··· Given records ···
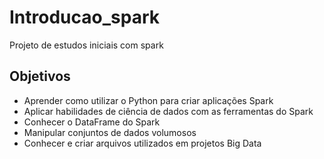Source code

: # Introducao_spark
Projeto de estudos iniciais com spark

## Objetivos
- Aprender como utilizar o Python para criar aplicações Spark
- Aplicar habilidades de ciência de dados com as ferramentas do Spark
- Conhecer o DataFrame do Spark
- Manipular conjuntos de dados volumosos
- Conhecer e criar arquivos utilizados em projetos Big Data
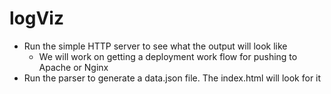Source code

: # logViz

* Run the simple HTTP server to see what the output will look like
  * We will work on getting a deployment work flow for pushing to Apache or Nginx
* Run the parser to generate a data.json file. The index.html will look for it
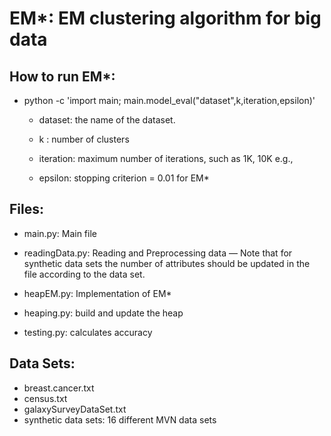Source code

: # EM*: EM clustering algorithm for big data

## How to run EM*:

* python -c 'import main; main.model_eval("dataset",k,iteration,epsilon)'

   * dataset: the name of the dataset.
 
   * k : number of clusters

   * iteration: maximum number of iterations, such as 1K, 10K e.g.,

   * epsilon: stopping criterion = 0.01 for EM*

##  Files:

   * main.py: Main file

   * readingData.py: Reading and  Preprocessing data — Note that for synthetic data sets the number of attributes should be updated in the file according to the data set.

   * heapEM.py: Implementation of EM*

   * heaping.py: build and update the heap

   * testing.py: calculates accuracy
##  Data Sets:
   * breast.cancer.txt
   * census.txt
   * galaxySurveyDataSet.txt
   * synthetic data sets: 16 different MVN data sets
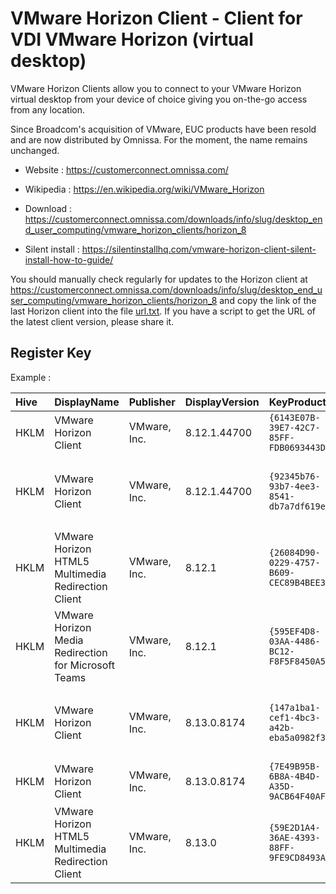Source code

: # VMware Horizon Client - Client for VDI VMware Horizon (virtual desktop)

VMware Horizon Clients allow you to connect to your VMware Horizon
virtual desktop from your device of choice giving you on-the-go access
from any location.

Since Broadcom's acquisition of VMware, EUC products have been resold and are now distributed by Omnissa.
For the moment, the name remains unchanged.

* Website : https://customerconnect.omnissa.com/
* Wikipedia : https://en.wikipedia.org/wiki/VMware_Horizon

* Download : https://customerconnect.omnissa.com/downloads/info/slug/desktop_end_user_computing/vmware_horizon_clients/horizon_8
* Silent install : https://silentinstallhq.com/vmware-horizon-client-silent-install-how-to-guide/

You should manually check regularly for updates to the Horizon client at https://customerconnect.omnissa.com/downloads/info/slug/desktop_end_user_computing/vmware_horizon_clients/horizon_8
and copy the link of the last Horizon client into the file [url.txt](./url.txt).
If you have a script to get the URL of the latest client version, please share it.


## Register Key

Example :

 | Hive | DisplayName | Publisher | DisplayVersion | KeyProduct | UninstallExe |
 |:---- |:----------- |:--------- |:-------------- |:---------- |:------------ |
 | HKLM | VMware Horizon Client | VMware, Inc. | 8.12.1.44700 | `{6143E07B-39E7-42C7-85FF-FDB0693443DC}` | `MsiExec.exe /X{6143E07B-39E7-42C7-85FF-FDB0693443DC}` |
 | HKLM | VMware Horizon Client | VMware, Inc. | 8.12.1.44700 | `{92345b76-93b7-4ee3-8541-db7a7df619e5}` | `"C:\ProgramData\Package Cache\{92345b76-93b7-4ee3-8541-db7a7df619e5}\VMware-Horizon-Client-2312.1-8.12.1-23531249.exe"  /uninstall` |
 | HKLM | VMware Horizon HTML5 Multimedia Redirection Client | VMware, Inc. | 8.12.1 | `{26084D90-0229-4757-B609-CEC89B4BEE3A}` | `MsiExec.exe /X{26084D90-0229-4757-B609-CEC89B4BEE3A}` |
 | HKLM | VMware Horizon Media Redirection for Microsoft Teams | VMware, Inc. | 8.12.1 | `{595EF4D8-03AA-4486-BC12-F8F5F8450A59}` | `MsiExec.exe /X{595EF4D8-03AA-4486-BC12-F8F5F8450A59}` |
 | HKLM | VMware Horizon Client | VMware, Inc. | 8.13.0.8174 | `{147a1ba1-cef1-4bc3-a42b-eba5a0982f32}` | `"C:\ProgramData\Package Cache\{147a1ba1-cef1-4bc3-a42b-eba5a0982f32}\VMware-Horizon-Client-2406-8.13.0-9986028157.exe"  /uninstall` |
 | HKLM | VMware Horizon Client | VMware, Inc. | 8.13.0.8174 | `{7E49B95B-6B8A-4B4D-A35D-9ACB64F40AFC}` | `MsiExec.exe /X{7E49B95B-6B8A-4B4D-A35D-9ACB64F40AFC}` |
 | HKLM | VMware Horizon HTML5 Multimedia Redirection Client | VMware, Inc. | 8.13.0 | `{59E2D1A4-36AE-4393-88FF-9FE9CD8493AC}` | `MsiExec.exe /X{59E2D1A4-36AE-4393-88FF-9FE9CD8493AC}` |
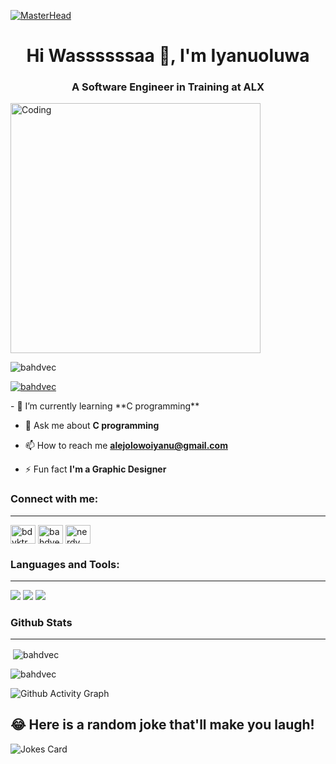 [![MasterHead](https://warburtonadvisers.com/wp-content/uploads/2022/03/March-2-gif/s1600/2000_600px.gif)](https://rishavchanda.io)

<h1 align="center">Hi Wassssssaa 👋, I'm Iyanuoluwa</h1>
<h3 align="center">A Software Engineer in Training at ALX</h3>
<img align="center" alt="Coding" width="400" src="https://cdn.dribbble.com/users/1162077/screenshots/4649464/skatter-programmer_still_2x.gif">

<p align="left"> <img src="https://komarev.com/ghpvc/?username=bahdvec&label=Profile%20views&color=0e75b6&style=flat" alt="bahdvec" /> </p>

<p align="left"> <a href="https://github.com/ryo-ma/github-profile-trophy"><img src="https://github-profile-trophy.vercel.app/?username=bahdvec&theme=discord" alt="bahdvec" /></a> </p>
- 🌱 I’m currently learning **C programming**

- 💬 Ask me about **C programming**

- 📫 How to reach me **alejolowoiyanu@gmail.com**

- ⚡ Fun fact **I'm a Graphic Designer**

<h3 align="left">Connect with me:</h3>
<hr>
<p align="left">
<a href="https://twitter.com/bdvktr" target="blank"><img align="center" src="https://raw.githubusercontent.com/rahuldkjain/github-profile-readme-generator/master/src/images/icons/Social/twitter.svg" alt="bdvktr" height="30" width="40" /></a>
<a href="https://instagram.com/bahdvector" target="blank"><img align="center" src="https://raw.githubusercontent.com/rahuldkjain/github-profile-readme-generator/master/src/images/icons/Social/instagram.svg" alt="bahdvector" height="30" width="40" /></a>
<a href="https://www.behance.net/nerdy designs" target="blank"><img align="center" src="https://raw.githubusercontent.com/rahuldkjain/github-profile-readme-generator/master/src/images/icons/Social/behance.svg" alt="nerdy designs" height="30" width="40" /></a>
</p>

<h3 align="left">Languages and Tools:</h3>
<hr>
<img src="{(https://img.shields.io/badge/C-00599C?style=for-the-badge&logo=c&logoColor=white)}"/>
<img src="{(https://img.shields.io/badge/GitHub-100000?style=for-the-badge&logo=github&logoColor=white)}"/>
<img src="{(https://img.shields.io/badge/GIT-E44C30?style=for-the-badge&logo=git&logoColor=white)}"/>

<h3 align="left">Github Stats</h3>
<hr>

<p>&nbsp;<img align="center" src="https://github-readme-stats.vercel.app/api?username=bahdvec&show_icons=true&theme=radical" alt="bahdvec" /></p>

<p><img align="center" src="https://github-readme-streak-stats.herokuapp.com/?user=bahdvec&theme=blueberry&date_format=M%20j%5B%2C%20Y%5D" alt="bahdvec" /></p>

![Github Activity Graph](https://activity-graph.herokuapp.com/graph?username=bahdvec&theme=xcode)

## 😂 Here is a random joke that'll make you laugh!
![Jokes Card](https://readme-jokes.vercel.app/api)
···
## What needs to be done
Would you set down each line of the data exactly, with no images included?

## Exercise output
Source code

: # Introducao_spark
Projeto de estudos iniciais com spark

## Objetivos
- Aprender como utilizar o Python para criar aplicações Spark
- Aplicar habilidades de ciência de dados com as ferramentas do Spark
- Conhecer o DataFrame do Spark
- Manipular conjuntos de dados volumosos
- Conhecer e criar arquivos utilizados em projetos Big Data
Source code

: # logViz

* Run the simple HTTP server to see what the output will look like
  * We will work on getting a deployment work flow for pushing to Apache or Nginx
* Run the parser to generate a data.json file. The index.html will look for it
Source code

: # EM*: EM clustering algorithm for big data

## How to run EM*:

* python -c 'import main; main.model_eval("dataset",k,iteration,epsilon)'

   * dataset: the name of the dataset.
 
   * k : number of clusters

   * iteration: maximum number of iterations, such as 1K, 10K e.g.,

   * epsilon: stopping criterion = 0.01 for EM*

##  Files:

   * main.py: Main file

   * readingData.py: Reading and  Preprocessing data — Note that for synthetic data sets the number of attributes should be updated in the file according to the data set.

   * heapEM.py: Implementation of EM*

   * heaping.py: build and update the heap

   * testing.py: calculates accuracy
##  Data Sets:
   * breast.cancer.txt
   * census.txt
   * galaxySurveyDataSet.txt
   * synthetic data sets: 16 different MVN data sets
Source code

: # VMware Horizon Client - Client for VDI VMware Horizon (virtual desktop)

VMware Horizon Clients allow you to connect to your VMware Horizon
virtual desktop from your device of choice giving you on-the-go access
from any location.

Since Broadcom's acquisition of VMware, EUC products have been resold and are now distributed by Omnissa.
For the moment, the name remains unchanged.

* Website : https://customerconnect.omnissa.com/
* Wikipedia : https://en.wikipedia.org/wiki/VMware_Horizon

* Download : https://customerconnect.omnissa.com/downloads/info/slug/desktop_end_user_computing/vmware_horizon_clients/horizon_8
* Silent install : https://silentinstallhq.com/vmware-horizon-client-silent-install-how-to-guide/

You should manually check regularly for updates to the Horizon client at https://customerconnect.omnissa.com/downloads/info/slug/desktop_end_user_computing/vmware_horizon_clients/horizon_8
and copy the link of the last Horizon client into the file [url.txt](./url.txt).
If you have a script to get the URL of the latest client version, please share it.


## Register Key

Example :

 | Hive | DisplayName | Publisher | DisplayVersion | KeyProduct | UninstallExe |
 |:---- |:----------- |:--------- |:-------------- |:---------- |:------------ |
 | HKLM | VMware Horizon Client | VMware, Inc. | 8.12.1.44700 | `{6143E07B-39E7-42C7-85FF-FDB0693443DC}` | `MsiExec.exe /X{6143E07B-39E7-42C7-85FF-FDB0693443DC}` |
 | HKLM | VMware Horizon Client | VMware, Inc. | 8.12.1.44700 | `{92345b76-93b7-4ee3-8541-db7a7df619e5}` | `"C:\ProgramData\Package Cache\{92345b76-93b7-4ee3-8541-db7a7df619e5}\VMware-Horizon-Client-2312.1-8.12.1-23531249.exe"  /uninstall` |
 | HKLM | VMware Horizon HTML5 Multimedia Redirection Client | VMware, Inc. | 8.12.1 | `{26084D90-0229-4757-B609-CEC89B4BEE3A}` | `MsiExec.exe /X{26084D90-0229-4757-B609-CEC89B4BEE3A}` |
 | HKLM | VMware Horizon Media Redirection for Microsoft Teams | VMware, Inc. | 8.12.1 | `{595EF4D8-03AA-4486-BC12-F8F5F8450A59}` | `MsiExec.exe /X{595EF4D8-03AA-4486-BC12-F8F5F8450A59}` |
 | HKLM | VMware Horizon Client | VMware, Inc. | 8.13.0.8174 | `{147a1ba1-cef1-4bc3-a42b-eba5a0982f32}` | `"C:\ProgramData\Package Cache\{147a1ba1-cef1-4bc3-a42b-eba5a0982f32}\VMware-Horizon-Client-2406-8.13.0-9986028157.exe"  /uninstall` |
 | HKLM | VMware Horizon Client | VMware, Inc. | 8.13.0.8174 | `{7E49B95B-6B8A-4B4D-A35D-9ACB64F40AFC}` | `MsiExec.exe /X{7E49B95B-6B8A-4B4D-A35D-9ACB64F40AFC}` |
 | HKLM | VMware Horizon HTML5 Multimedia Redirection Client | VMware, Inc. | 8.13.0 | `{59E2D1A4-36AE-4393-88FF-9FE9CD8493AC}` | `MsiExec.exe /X{59E2D1A4-36AE-4393-88FF-9FE9CD8493AC}` |
 [![MasterHead](https://warburtonadvisers.com/wp-content/uploads/2022/03/March-2-gif/s1600/2000_600px.gif)](https://rishavchanda.io)

<h1 align="center">Hi Wassssssaa 👋, I'm Iyanuoluwa</h1>
<h3 align="center">A Software Engineer in Training at ALX</h3>
<img align="center" alt="Coding" width="400" src="https://cdn.dribbble.com/users/1162077/screenshots/4649464/skatter-programmer_still_2x.gif">

<p align="left"> <img src="https://komarev.com/ghpvc/?username=bahdvec&label=Profile%20views&color=0e75b6&style=flat" alt="bahdvec" /> </p>

<p align="left"> <a href="https://github.com/ryo-ma/github-profile-trophy"><img src="https://github-profile-trophy.vercel.app/?username=bahdvec&theme=discord" alt="bahdvec" /></a> </p>
- 🌱 I’m currently learning **C programming**

- 💬 Ask me about **C programming**

- 📫 How to reach me **alejolowoiyanu@gmail.com**

- ⚡ Fun fact **I'm a Graphic Designer**

<h3 align="left">Connect with me:</h3>
<hr>
<p align="left">
<a href="https://twitter.com/bdvktr" target="blank"><img align="center" src="https://raw.githubusercontent.com/rahuldkjain/github-profile-readme-generator/master/src/images/icons/Social/twitter.svg" alt="bdvktr" height="30" width="40" /></a>
<a href="https://instagram.com/bahdvector" target="blank"><img align="center" src="https://raw.githubusercontent.com/rahuldkjain/github-profile-readme-generator/master/src/images/icons/Social/instagram.svg" alt="bahdvector" height="30" width="40" /></a>
<a href="https://www.behance.net/nerdy designs" target="blank"><img align="center" src="https://raw.githubusercontent.com/rahuldkjain/github-profile-readme-generator/master/src/images/icons/Social/behance.svg" alt="nerdy designs" height="30" width="40" /></a>
</p>

<h3 align="left">Languages and Tools:</h3>
<hr>
<img src="{(https://img.shields.io/badge/C-00599C?style=for-the-badge&logo=c&logoColor=white)}"/>
<img src="{(https://img.shields.io/badge/GitHub-100000?style=for-the-badge&logo=github&logoColor=white)}"/>
<img src="{(https://img.shields.io/badge/GIT-E44C30?style=for-the-badge&logo=git&logoColor=white)}"/>

<h3 align="left">Github Stats</h3>
<hr>

<p>&nbsp;<img align="center" src="https://github-readme-stats.vercel.app/api?username=bahdvec&show_icons=true&theme=radical" alt="bahdvec" /></p>

<p><img align="center" src="https://github-readme-streak-stats.herokuapp.com/?user=bahdvec&theme=blueberry&date_format=M%20j%5B%2C%20Y%5D" alt="bahdvec" /></p>

![Github Activity Graph](https://activity-graph.herokuapp.com/graph?username=bahdvec&theme=xcode)

## 😂 Here is a random joke that'll make you laugh!
![Jokes Card](https://readme-jokes.vercel.app/api)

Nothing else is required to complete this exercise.